Dataset records
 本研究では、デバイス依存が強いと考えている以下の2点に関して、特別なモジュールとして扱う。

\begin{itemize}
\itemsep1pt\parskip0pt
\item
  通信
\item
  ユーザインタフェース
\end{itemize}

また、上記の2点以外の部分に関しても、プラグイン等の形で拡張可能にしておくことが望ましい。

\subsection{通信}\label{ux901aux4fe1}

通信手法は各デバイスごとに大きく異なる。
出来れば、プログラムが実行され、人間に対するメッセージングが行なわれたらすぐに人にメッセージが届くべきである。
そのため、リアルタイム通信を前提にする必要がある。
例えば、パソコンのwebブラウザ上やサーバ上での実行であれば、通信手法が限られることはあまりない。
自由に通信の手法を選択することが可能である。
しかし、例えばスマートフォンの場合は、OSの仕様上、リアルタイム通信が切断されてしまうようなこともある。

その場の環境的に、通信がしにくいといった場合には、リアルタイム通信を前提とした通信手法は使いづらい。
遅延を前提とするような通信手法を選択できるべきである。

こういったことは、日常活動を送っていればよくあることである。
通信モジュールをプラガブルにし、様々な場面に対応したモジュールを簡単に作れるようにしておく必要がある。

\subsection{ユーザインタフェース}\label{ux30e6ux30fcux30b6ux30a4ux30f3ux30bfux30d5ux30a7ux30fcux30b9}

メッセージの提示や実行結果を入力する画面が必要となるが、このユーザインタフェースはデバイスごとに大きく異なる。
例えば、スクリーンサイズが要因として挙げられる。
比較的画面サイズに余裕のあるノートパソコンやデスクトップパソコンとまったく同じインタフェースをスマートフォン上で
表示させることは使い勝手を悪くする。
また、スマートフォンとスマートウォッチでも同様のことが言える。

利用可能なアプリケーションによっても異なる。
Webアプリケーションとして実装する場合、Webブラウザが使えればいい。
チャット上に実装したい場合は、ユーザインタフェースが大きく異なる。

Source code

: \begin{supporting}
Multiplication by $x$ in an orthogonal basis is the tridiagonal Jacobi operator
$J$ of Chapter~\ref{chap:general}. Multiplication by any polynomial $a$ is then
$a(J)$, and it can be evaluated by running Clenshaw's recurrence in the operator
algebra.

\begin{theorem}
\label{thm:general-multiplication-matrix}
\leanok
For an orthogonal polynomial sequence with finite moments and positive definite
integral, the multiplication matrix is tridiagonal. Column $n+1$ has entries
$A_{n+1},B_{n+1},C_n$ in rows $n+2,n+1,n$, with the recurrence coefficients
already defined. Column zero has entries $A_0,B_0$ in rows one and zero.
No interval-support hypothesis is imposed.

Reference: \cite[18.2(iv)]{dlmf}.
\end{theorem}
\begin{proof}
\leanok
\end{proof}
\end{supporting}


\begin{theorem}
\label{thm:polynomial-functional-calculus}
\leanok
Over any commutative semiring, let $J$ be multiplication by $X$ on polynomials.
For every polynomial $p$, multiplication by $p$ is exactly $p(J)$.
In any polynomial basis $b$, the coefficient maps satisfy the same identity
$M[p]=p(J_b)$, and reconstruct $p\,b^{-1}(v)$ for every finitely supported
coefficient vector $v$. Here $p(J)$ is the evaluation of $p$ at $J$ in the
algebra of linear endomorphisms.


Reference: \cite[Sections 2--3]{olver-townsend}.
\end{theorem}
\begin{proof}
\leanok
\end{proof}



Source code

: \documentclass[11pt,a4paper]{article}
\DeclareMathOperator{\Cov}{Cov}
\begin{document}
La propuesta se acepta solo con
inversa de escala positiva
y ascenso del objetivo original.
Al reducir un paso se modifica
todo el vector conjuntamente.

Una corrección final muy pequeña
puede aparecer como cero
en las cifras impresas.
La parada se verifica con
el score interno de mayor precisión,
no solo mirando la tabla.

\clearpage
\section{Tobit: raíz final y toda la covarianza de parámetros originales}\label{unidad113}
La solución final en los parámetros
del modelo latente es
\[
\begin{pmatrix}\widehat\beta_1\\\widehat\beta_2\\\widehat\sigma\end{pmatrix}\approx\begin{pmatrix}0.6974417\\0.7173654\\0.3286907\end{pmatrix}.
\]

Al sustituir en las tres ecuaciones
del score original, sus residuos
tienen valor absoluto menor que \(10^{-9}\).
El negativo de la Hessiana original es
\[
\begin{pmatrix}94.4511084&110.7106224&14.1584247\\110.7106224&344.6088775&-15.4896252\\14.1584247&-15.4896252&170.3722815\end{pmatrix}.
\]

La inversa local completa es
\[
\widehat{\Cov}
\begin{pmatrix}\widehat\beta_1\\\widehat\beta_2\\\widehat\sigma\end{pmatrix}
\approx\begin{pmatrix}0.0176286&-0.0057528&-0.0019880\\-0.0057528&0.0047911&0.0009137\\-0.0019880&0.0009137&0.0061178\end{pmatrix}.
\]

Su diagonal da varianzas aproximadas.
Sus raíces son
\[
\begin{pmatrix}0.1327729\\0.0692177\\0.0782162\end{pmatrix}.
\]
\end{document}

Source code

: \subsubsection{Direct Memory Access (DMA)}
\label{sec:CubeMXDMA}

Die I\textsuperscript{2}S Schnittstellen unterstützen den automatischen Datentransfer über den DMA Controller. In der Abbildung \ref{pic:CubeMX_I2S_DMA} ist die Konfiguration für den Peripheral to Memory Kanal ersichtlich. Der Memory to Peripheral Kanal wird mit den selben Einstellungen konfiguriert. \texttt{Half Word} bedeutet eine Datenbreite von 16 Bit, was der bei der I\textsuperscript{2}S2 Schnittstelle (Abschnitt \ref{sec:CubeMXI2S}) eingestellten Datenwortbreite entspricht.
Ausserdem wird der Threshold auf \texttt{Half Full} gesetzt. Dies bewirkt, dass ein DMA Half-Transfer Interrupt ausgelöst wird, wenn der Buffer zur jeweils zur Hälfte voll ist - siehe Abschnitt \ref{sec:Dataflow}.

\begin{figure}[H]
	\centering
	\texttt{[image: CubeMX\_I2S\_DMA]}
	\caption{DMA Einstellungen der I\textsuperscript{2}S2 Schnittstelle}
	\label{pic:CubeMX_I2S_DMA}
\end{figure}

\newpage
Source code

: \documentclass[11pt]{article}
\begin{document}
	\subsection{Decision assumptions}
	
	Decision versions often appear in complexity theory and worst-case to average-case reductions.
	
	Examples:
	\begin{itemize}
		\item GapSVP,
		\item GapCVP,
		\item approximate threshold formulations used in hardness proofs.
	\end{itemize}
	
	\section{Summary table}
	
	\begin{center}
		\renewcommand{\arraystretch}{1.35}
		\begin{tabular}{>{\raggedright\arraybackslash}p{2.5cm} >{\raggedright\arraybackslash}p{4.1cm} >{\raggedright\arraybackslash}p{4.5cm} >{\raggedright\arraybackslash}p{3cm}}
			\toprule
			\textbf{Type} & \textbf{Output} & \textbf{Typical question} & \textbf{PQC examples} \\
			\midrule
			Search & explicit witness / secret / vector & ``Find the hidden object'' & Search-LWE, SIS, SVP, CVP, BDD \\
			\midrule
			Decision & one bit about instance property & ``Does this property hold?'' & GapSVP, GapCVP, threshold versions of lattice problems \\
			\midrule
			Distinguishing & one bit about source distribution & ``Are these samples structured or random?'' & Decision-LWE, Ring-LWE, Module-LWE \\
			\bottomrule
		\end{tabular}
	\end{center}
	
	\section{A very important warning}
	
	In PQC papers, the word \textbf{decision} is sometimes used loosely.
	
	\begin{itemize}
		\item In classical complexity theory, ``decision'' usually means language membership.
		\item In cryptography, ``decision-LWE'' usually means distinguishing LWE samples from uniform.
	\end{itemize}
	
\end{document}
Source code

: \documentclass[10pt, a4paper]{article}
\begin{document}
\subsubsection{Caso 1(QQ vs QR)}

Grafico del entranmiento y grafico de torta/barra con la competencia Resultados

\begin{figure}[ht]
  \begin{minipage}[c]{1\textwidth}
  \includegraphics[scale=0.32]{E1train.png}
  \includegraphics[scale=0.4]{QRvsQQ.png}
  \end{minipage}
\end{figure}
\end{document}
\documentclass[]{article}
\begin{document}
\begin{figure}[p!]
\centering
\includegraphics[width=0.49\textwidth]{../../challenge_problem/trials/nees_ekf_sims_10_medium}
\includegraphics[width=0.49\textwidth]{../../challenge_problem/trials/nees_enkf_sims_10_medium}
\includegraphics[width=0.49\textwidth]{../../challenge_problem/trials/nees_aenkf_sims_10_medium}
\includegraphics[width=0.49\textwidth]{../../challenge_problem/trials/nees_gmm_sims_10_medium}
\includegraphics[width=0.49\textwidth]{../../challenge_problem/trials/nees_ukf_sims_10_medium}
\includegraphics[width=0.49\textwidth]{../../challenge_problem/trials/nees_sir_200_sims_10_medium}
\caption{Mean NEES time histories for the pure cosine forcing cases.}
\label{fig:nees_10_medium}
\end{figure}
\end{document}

### What to work on
All lines above holding the word "theory" make up the answer; copy each one.

### Result for this task
	Decision versions often appear in complexity theory and worst-case to average-case reductions.
		\item In classical complexity theory, ``decision'' usually means language membership.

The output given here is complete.